I personally don’t have a pound of costly perfume, but I think if I did, oh I’d bring that out. I’d use all of it. I wouldn’t care how much it cost. And I think I would be on my knees, at Jesus’ feet if he would let me, maybe wishing I had longer hair.
And it is all of this context, all of these relationships, between Martha and Mary and Lazarus and Jesus, that Judas misses. He misses it entirely. In his self-righteous mono-focus on this one thing, economics, he has missed the point of all of it. The point of giving money way isn’t about economics; it’s about repairing relationships in our communities.
We could all be in exactly the same economic situation, we could solve poverty worldwide, and that would not necessarily mean that we were in loving relationship with each other. It would just mean that we had solved a math problem, a distribution problem, a political problem.
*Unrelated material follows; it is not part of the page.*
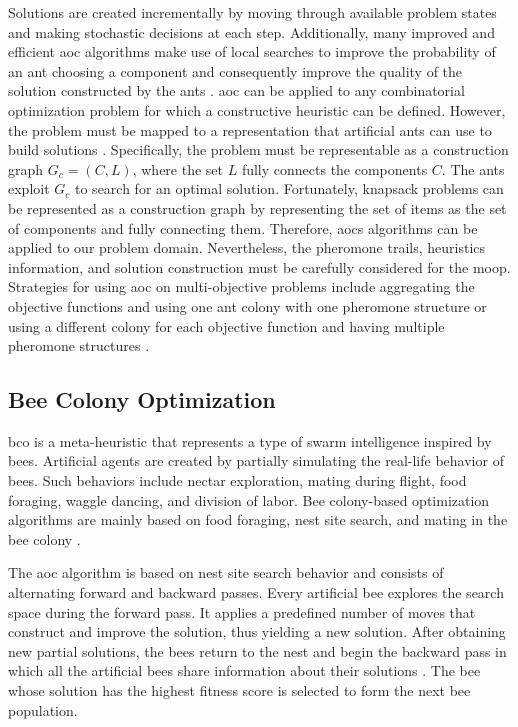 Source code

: Solutions are created incrementally by moving through available problem states and making stochastic decisions at each step. Additionally, many improved and efficient \gls{aoc} algorithms make use of local searches to improve the probability of an ant choosing a component and consequently improve the quality of the solution constructed by the ants \parencite{Stutzle2000MAX-MINSystem}. \Gls{aoc} can be applied to any combinatorial optimization problem for which a constructive heuristic can be defined. However, the problem must be mapped to a representation that artificial ants can use to build solutions \parencite{Dorigo2018TheMetaheuristic}. Specifically, the problem must be representable as a construction graph $G_c = (C, L)$, where the set $L$ fully connects the components $C$. The ants exploit $G_c$ to search for an optimal solution. Fortunately, knapsack problems can be represented as a construction graph by representing the set of items as the set of components and fully connecting them. Therefore, \glspl{aoc} algorithms can be applied to our problem domain. Nevertheless, the pheromone trails, heuristics information, and solution construction must be carefully considered for the \gls{moop}. Strategies for using \gls{aoc} on multi-objective problems include aggregating the objective functions and using one ant colony with one pheromone structure or using a different colony for each objective function and having multiple pheromone structures \parencite{Alaya2007AntProblems}.

\subsection{Bee Colony Optimization}
\Gls{bco} is a meta-heuristic that represents a type of swarm intelligence inspired by bees. Artificial agents are created by partially simulating the real-life behavior of bees. Such behaviors include nectar exploration, mating during flight, food foraging, waggle dancing, and division of labor. Bee colony-based optimization algorithms are mainly based on food foraging, nest site search, and mating in the bee colony \parencite{Talbi2009Metaheuristics:Implementation}.


The \gls{aoc} algorithm is based on nest site search behavior and consists of alternating forward and backward passes. Every artificial bee explores the search space during the forward pass. It applies a predefined number of moves that construct and improve the solution, thus yielding a new solution. After obtaining new partial solutions, the bees return to the nest and begin the backward pass in which all the artificial bees share information about their solutions \parencite{Teodorovic2009BeeBCO}. The bee whose solution has the highest fitness score is selected to form the next bee population.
Jesus teaches us to be in loving relationship with each other.
And speaking of loving, look at how compassionate, and patient, Jesus is with Judas. And this is true in the Gospels of Matthew and Mark too. Jesus doesn’t tell Judas to leave, he doesn’t shame him, he simply patiently defends the woman anointing him. He teaches Judas, the disciples, and us, gently. And when I am like Judas in my self-righteous judgment, I pray that Jesus may extend a fraction of this gentle and compassionate patience to me.
Jesus tells Judas that Mary bought the perfume so that she might keep it for the day of Jesus’ burial. With the benefit of hindsight, we know that the death of Jesus, just days away for Mary and Martha and Lazarus and Judas in this story, and just days away for us, is not just the death of Jesus, but the death of a perspective about him.
When Jesus dies, the dreams of a military rebellion led by him dies. When Jesus dies, the perspective that he is here to serve only our needs as we perceive them dies. When Jesus dies, the perspective that he is just one more radical economic philosopher dies. What is raised at Easter for Mary, Martha, Lazarus, and us, is a perspective about Jesus that includes the human but is now enfolded into the cosmic Christ.
So when Mary prepares Jesus for burial by anointing him with the perfume, the fragrance of which fills the house, she is also preparing her own strictly human-scale perspective for burial. That is Lenten work for all of us. We are all called to bury our smaller, self-centered perspectives so that we may be raised up in the joy of God’s perspective of us and each other.
This is not to shame the smaller perspective. No, we are to honor the human perspectives, made in God’s image, the way Mary honors Jesus. It’s just that that’s not the whole story.
The raising of Lazarus is a great story all its own. The dinner afterward could be a perfect end to this great story. But Mary knows, as we do, that all the tragedies and triumphs, and miracles, in our lives, are part of a much bigger story, God’s story.
This week, we prepare for Palm Sunday and Holy Week beyond it. These are days when we bring our collective focus to Jesus, and to the Passion he is about to endure, out of the great compassion, patience, and love that he has for us. How are you preparing for the burial of Jesus, and of any self-centered perspectives that may need to die to be raised up into God’s perspective?
This is a good time to prepare for burial as Mary does. And to notice, and honor, how your neighbor might be preparing for burial alongside you. Let us take a moment to notice, and give thanks to God, for how the fragrance of all our preparations fill this house.